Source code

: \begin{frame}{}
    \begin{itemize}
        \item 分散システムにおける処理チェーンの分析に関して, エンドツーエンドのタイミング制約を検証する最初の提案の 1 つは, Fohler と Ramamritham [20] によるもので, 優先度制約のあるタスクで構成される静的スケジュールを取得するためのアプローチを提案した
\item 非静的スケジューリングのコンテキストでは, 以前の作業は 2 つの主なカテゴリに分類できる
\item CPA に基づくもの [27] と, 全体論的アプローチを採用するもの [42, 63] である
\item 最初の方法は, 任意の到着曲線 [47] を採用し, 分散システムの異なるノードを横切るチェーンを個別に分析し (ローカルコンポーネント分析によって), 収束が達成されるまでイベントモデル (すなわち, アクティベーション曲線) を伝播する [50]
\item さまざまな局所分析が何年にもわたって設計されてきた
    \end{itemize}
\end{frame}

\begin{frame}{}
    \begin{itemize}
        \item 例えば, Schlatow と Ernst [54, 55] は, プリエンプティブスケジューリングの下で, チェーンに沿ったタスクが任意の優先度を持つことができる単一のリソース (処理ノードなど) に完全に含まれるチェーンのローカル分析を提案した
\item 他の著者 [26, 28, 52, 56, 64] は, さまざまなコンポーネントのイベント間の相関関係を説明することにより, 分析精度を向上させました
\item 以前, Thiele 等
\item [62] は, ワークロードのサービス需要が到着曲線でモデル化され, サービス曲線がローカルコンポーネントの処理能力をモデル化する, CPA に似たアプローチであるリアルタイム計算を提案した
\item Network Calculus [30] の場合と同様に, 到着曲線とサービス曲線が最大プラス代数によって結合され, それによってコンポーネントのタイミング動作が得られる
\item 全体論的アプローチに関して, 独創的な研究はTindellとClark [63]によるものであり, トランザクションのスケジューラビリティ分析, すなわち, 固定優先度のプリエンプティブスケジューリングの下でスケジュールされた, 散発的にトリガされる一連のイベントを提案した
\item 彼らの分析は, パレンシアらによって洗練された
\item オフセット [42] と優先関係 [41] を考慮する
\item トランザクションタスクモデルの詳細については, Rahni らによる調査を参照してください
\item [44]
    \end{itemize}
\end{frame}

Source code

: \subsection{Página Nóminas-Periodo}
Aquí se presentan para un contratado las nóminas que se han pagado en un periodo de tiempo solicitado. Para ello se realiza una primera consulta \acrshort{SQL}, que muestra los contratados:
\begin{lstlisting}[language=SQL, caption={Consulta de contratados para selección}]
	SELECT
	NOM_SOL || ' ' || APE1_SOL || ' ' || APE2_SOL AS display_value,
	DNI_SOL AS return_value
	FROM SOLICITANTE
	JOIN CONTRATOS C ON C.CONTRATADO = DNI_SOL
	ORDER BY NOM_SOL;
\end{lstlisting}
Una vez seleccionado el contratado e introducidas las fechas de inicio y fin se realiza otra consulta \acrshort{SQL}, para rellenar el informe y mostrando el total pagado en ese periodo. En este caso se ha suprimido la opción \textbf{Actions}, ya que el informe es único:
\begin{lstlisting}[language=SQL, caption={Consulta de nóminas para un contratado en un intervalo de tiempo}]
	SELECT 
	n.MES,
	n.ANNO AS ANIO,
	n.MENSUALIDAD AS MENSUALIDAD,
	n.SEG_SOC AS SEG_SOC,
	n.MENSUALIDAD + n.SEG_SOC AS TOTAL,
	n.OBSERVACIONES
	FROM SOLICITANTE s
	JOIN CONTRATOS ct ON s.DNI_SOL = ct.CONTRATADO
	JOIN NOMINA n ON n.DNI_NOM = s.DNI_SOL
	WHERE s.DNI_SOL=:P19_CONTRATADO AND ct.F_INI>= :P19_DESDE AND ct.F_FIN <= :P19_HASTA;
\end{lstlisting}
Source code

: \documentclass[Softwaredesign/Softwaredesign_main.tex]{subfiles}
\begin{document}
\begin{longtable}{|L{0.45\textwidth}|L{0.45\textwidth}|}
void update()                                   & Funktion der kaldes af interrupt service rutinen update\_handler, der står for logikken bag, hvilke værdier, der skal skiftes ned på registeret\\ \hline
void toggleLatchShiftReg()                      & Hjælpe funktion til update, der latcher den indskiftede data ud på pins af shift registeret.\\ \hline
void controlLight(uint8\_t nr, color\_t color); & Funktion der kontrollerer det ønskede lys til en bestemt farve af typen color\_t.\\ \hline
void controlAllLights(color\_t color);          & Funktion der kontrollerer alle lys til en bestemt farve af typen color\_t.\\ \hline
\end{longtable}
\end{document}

==*==

What is expected: Output all of the data exactly.

Response to this task:
Source code

: \begin{frame}{}
    \begin{itemize}
        \item 分散システムにおける処理チェーンの分析に関して, エンドツーエンドのタイミング制約を検証する最初の提案の 1 つは, Fohler と Ramamritham [20] によるもので, 優先度制約のあるタスクで構成される静的スケジュールを取得するためのアプローチを提案した
\item 非静的スケジューリングのコンテキストでは, 以前の作業は 2 つの主なカテゴリに分類できる
\item CPA に基づくもの [27] と, 全体論的アプローチを採用するもの [42, 63] である
\item 最初の方法は, 任意の到着曲線 [47] を採用し, 分散システムの異なるノードを横切るチェーンを個別に分析し (ローカルコンポーネント分析によって), 収束が達成されるまでイベントモデル (すなわち, アクティベーション曲線) を伝播する [50]
\item さまざまな局所分析が何年にもわたって設計されてきた
    \end{itemize}
\end{frame}

\begin{frame}{}
    \begin{itemize}
        \item 例えば, Schlatow と Ernst [54, 55] は, プリエンプティブスケジューリングの下で, チェーンに沿ったタスクが任意の優先度を持つことができる単一のリソース (処理ノードなど) に完全に含まれるチェーンのローカル分析を提案した
\item 他の著者 [26, 28, 52, 56, 64] は, さまざまなコンポーネントのイベント間の相関関係を説明することにより, 分析精度を向上させました
\item 以前, Thiele 等
\item [62] は, ワークロードのサービス需要が到着曲線でモデル化され, サービス曲線がローカルコンポーネントの処理能力をモデル化する, CPA に似たアプローチであるリアルタイム計算を提案した
\item Network Calculus [30] の場合と同様に, 到着曲線とサービス曲線が最大プラス代数によって結合され, それによってコンポーネントのタイミング動作が得られる
\item 全体論的アプローチに関して, 独創的な研究はTindellとClark [63]によるものであり, トランザクションのスケジューラビリティ分析, すなわち, 固定優先度のプリエンプティブスケジューリングの下でスケジュールされた, 散発的にトリガされる一連のイベントを提案した
\item 彼らの分析は, パレンシアらによって洗練された
\item オフセット [42] と優先関係 [41] を考慮する
\item トランザクションタスクモデルの詳細については, Rahni らによる調査を参照してください
\item [44]
    \end{itemize}
\end{frame}

Source code

: \subsection{Página Nóminas-Periodo}
Aquí se presentan para un contratado las nóminas que se han pagado en un periodo de tiempo solicitado. Para ello se realiza una primera consulta \acrshort{SQL}, que muestra los contratados:
\begin{lstlisting}[language=SQL, caption={Consulta de contratados para selección}]
	SELECT
	NOM_SOL || ' ' || APE1_SOL || ' ' || APE2_SOL AS display_value,
	DNI_SOL AS return_value
	FROM SOLICITANTE
	JOIN CONTRATOS C ON C.CONTRATADO = DNI_SOL
	ORDER BY NOM_SOL;
\end{lstlisting}
Una vez seleccionado el contratado e introducidas las fechas de inicio y fin se realiza otra consulta \acrshort{SQL}, para rellenar el informe y mostrando el total pagado en ese periodo. En este caso se ha suprimido la opción \textbf{Actions}, ya que el informe es único:
\begin{lstlisting}[language=SQL, caption={Consulta de nóminas para un contratado en un intervalo de tiempo}]
	SELECT 
	n.MES,
	n.ANNO AS ANIO,
	n.MENSUALIDAD AS MENSUALIDAD,
	n.SEG_SOC AS SEG_SOC,
	n.MENSUALIDAD + n.SEG_SOC AS TOTAL,
	n.OBSERVACIONES
	FROM SOLICITANTE s
	JOIN CONTRATOS ct ON s.DNI_SOL = ct.CONTRATADO
	JOIN NOMINA n ON n.DNI_NOM = s.DNI_SOL
	WHERE s.DNI_SOL=:P19_CONTRATADO AND ct.F_INI>= :P19_DESDE AND ct.F_FIN <= :P19_HASTA;
\end{lstlisting}
Source code

: \documentclass[Softwaredesign/Softwaredesign_main.tex]{subfiles}
\begin{document}
\begin{longtable}{|L{0.45\textwidth}|L{0.45\textwidth}|}
void update()                                   & Funktion der kaldes af interrupt service rutinen update\_handler, der står for logikken bag, hvilke værdier, der skal skiftes ned på registeret\\ \hline
void toggleLatchShiftReg()                      & Hjælpe funktion til update, der latcher den indskiftede data ud på pins af shift registeret.\\ \hline
void controlLight(uint8\_t nr, color\_t color); & Funktion der kontrollerer det ønskede lys til en bestemt farve af typen color\_t.\\ \hline
void controlAllLights(color\_t color);          & Funktion der kontrollerer alle lys til en bestemt farve af typen color\_t.\\ \hline
\end{longtable}
\end{document}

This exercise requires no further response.